The Bible Story of Sodom and Gomorrah
The story of Sodom and Gomorrah is a cautionary tale of the destructive consequences of sin. Sodom and Gomorrah were cities mentioned in Genesis, notorious for their flagrant sin. Genesis 18:20-21 states, “The outcry against Sodom and Gomorrah is so great and their sin so grievous that I will go down and see if what they have done is as bad as the outcry that has reached me. If not, I will know.”
When Abraham learned of God’s plan to destroy the cities of Sodom and Gomorrah, he asked God if He will spare them if He can find fifty innocent, godly people. God reassures Abraham that if He finds fifty righteous people, he will spare the city for their sake. Abraham then asks about a lesser and lesser number until down to ten people as God answers, “For the sake of ten, I will not destroy it” (Genesis 18:32).
God’s Angels Arrive in Sodom and Gomorrah
According to Smith’s Bible Dictionary, Sodom was one of the most ancient cities of Syria. It is commonly mentioned in connection with Gomorrah, but also with Admah and Zeboim, and on one occasion -- (Genesis 14:1) ... --with Bela or Zoar. Sodom was evidently the chief town in the settlement.
After leaving Abraham, God’s angels arrived at the gates of Sodom and Gomorrah where they were greeted by the gatekeeper Lot. He pleaded with the angels to join him in his house so he could wash their feet and serve them a meal. The angels agreed and went to the house of Lot. Lot was a foreigner to the realm of Sodom and not succumbed to the lustful, degenerate sins rampant in the city.
Sodom, Sodomy, and Sodomites
One of the most prevalent sins in Sodom was the homosexuality of the men, engaging in sexual relations with the other men and boys. Sodom is where we get the term “sodomy and sodomites” named after this widespread sin of the town. After the angels entered the home of Lot, the men of the city surrounded Lot’s house. According to Genesis 19:5, “They called to Lot, ‘Where are the men who came to you tonight? Bring them out to us so that we can have sex with them.’”

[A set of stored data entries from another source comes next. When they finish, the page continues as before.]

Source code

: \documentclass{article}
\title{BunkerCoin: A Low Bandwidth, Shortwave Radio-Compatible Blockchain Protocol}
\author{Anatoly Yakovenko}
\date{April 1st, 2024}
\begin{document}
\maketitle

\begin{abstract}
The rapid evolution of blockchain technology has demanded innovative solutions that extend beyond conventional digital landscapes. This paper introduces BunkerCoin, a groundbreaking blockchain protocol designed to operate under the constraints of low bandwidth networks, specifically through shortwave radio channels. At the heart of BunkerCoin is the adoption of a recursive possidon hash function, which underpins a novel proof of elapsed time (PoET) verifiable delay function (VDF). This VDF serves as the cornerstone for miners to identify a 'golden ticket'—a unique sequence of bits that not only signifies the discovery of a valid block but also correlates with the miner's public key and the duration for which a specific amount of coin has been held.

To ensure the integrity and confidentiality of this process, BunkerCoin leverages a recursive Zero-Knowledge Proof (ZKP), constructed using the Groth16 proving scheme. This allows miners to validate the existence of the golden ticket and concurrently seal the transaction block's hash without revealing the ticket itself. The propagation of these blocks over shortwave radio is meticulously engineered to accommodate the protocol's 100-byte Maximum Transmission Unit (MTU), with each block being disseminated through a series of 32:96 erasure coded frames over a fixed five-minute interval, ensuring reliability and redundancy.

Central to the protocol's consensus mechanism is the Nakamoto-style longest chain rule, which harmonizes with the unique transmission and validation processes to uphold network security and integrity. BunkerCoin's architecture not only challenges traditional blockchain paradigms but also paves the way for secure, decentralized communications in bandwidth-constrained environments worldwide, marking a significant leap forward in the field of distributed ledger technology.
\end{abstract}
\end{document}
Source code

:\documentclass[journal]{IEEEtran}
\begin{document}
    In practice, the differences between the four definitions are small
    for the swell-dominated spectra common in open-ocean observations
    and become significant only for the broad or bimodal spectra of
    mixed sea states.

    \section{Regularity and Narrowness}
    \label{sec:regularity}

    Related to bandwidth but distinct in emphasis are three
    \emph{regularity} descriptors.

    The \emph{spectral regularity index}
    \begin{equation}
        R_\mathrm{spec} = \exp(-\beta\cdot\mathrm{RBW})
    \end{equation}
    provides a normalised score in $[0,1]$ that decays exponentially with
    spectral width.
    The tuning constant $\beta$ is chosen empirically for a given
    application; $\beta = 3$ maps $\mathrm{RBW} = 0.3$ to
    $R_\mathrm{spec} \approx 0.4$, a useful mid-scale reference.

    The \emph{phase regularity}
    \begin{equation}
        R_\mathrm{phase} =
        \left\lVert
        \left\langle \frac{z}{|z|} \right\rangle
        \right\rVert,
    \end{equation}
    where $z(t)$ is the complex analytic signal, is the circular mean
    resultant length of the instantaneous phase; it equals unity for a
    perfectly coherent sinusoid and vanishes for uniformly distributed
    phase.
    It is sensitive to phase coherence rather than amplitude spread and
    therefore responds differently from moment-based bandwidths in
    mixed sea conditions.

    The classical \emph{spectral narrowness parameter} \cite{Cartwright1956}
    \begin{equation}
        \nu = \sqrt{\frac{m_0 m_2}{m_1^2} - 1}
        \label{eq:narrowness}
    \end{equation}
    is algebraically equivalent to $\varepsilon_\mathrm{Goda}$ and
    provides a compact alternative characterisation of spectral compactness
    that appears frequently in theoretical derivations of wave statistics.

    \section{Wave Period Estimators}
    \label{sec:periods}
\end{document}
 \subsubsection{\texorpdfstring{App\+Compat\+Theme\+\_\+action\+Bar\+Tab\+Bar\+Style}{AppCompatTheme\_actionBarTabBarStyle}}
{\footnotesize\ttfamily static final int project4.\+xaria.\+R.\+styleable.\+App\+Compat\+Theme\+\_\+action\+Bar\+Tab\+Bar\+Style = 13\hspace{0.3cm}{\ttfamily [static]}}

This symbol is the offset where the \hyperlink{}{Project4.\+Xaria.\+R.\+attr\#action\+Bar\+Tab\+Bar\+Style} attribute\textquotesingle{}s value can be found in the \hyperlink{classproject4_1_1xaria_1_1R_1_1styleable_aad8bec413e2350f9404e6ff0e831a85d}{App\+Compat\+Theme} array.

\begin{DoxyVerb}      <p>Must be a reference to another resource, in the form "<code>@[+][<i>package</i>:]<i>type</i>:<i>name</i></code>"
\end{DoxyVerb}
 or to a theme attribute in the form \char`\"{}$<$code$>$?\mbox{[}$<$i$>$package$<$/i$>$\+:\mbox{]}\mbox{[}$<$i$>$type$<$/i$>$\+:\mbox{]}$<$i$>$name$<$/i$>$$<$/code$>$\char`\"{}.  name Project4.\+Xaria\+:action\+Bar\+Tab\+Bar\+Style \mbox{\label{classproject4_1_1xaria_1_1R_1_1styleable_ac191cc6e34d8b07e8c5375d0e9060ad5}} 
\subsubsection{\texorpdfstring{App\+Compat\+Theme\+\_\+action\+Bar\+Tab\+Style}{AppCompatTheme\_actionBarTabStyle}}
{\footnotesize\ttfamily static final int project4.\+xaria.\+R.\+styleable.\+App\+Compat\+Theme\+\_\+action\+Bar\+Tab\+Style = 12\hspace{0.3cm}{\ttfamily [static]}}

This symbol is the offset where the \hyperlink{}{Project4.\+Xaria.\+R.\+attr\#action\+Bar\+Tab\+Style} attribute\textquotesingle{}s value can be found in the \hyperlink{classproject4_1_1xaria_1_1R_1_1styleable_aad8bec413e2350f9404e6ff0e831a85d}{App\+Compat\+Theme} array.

Lot pleaded with the crowd to reconsider, even offering his two virgin daughters in place of the two visiting men, whose angelic identity was apparently unknown to the lustful sodomites. “Get out of our way,” they replied. “This fellow came here as a foreigner, and now he wants to play the judge! We’ll treat you worse than them” (Genesis 19:9). As the crowd moved to break down the door, the men inside pulled Lot back inside and shut the door.
As Genesis 19:11-13 states, “Then they struck the men who were at the door of the house, young and old, with blindness so that they could not find the door. The two men said to Lot, “Do you have anyone else here—sons-in-law, sons or daughters, or anyone else in the city who belongs to you? Get them out of here, because we are going to destroy this place. The outcry to the LORD against its people is so great that he has sent us to destroy it.”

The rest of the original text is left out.